Each site can be started/stopped individually, allowing you to take them offline for maintenance or have them in a cluster for failover.
The main apache on a system uses reverse proxies to let you access the “sites” and has always been able to tell you if a site wasn’t started at the moment.
This is done via a 503 ErrorDocument handler in the file “apache-own.conf”. It’s a nice feature but has a huge drawback if you run a kiosk mode browser for showing the monitoring dashboard on a TV or tablet (like me).
Once that page is displayed you’re out. You’ll never see that the site is back up.

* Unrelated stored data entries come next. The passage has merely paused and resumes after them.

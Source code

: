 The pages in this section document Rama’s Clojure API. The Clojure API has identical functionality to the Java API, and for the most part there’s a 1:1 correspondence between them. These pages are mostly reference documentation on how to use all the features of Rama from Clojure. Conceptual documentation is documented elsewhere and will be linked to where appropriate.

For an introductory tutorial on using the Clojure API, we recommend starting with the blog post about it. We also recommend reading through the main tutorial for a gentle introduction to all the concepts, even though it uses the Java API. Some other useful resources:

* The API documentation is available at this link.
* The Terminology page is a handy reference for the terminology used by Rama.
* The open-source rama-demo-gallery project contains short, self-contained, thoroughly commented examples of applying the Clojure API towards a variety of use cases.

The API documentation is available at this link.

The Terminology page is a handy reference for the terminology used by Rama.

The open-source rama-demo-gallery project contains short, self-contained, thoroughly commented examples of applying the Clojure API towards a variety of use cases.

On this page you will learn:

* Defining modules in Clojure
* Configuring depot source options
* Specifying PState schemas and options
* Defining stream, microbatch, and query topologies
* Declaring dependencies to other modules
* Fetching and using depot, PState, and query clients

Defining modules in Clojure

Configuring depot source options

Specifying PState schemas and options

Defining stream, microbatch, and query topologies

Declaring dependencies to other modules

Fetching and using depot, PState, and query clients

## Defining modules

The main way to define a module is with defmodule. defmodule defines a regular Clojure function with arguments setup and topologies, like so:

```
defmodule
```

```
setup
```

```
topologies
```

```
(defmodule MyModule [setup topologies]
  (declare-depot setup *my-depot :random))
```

I know 3 cases where this commonly becomes an issue:
- Bootup of Nagios server with local terminal
- Cluster failovers
- Apache dies
The second one is the most annoying:
- You have a GUI displaying valid info.
- one of the servers has a problem and it triggers a failover
- autorefresh kicks in and you get dropped to the 503 page
- Cluster failover finishes
- but nothing gets you back in.
Now, the fix is so easy you won’t believe it:
In apache-own.conf of your site, change the following:
ErrorDocument 503 “<h1>OMD: Site Not Started</h1>You need to start this site in order to access the web interface.”
ErrorDocument 503 “<META HTTP-EQUIV=\”refresh\” CONTENT=\”30\”><h1>OMD: Site Not Started</h1>You need to start this site in order to access the web interface.”
Restart the system apache (/etc/init.d/apache2 restart for most of us) and it’ll work.
I tried to develop a dev mindset, but found I like it when stuff really works.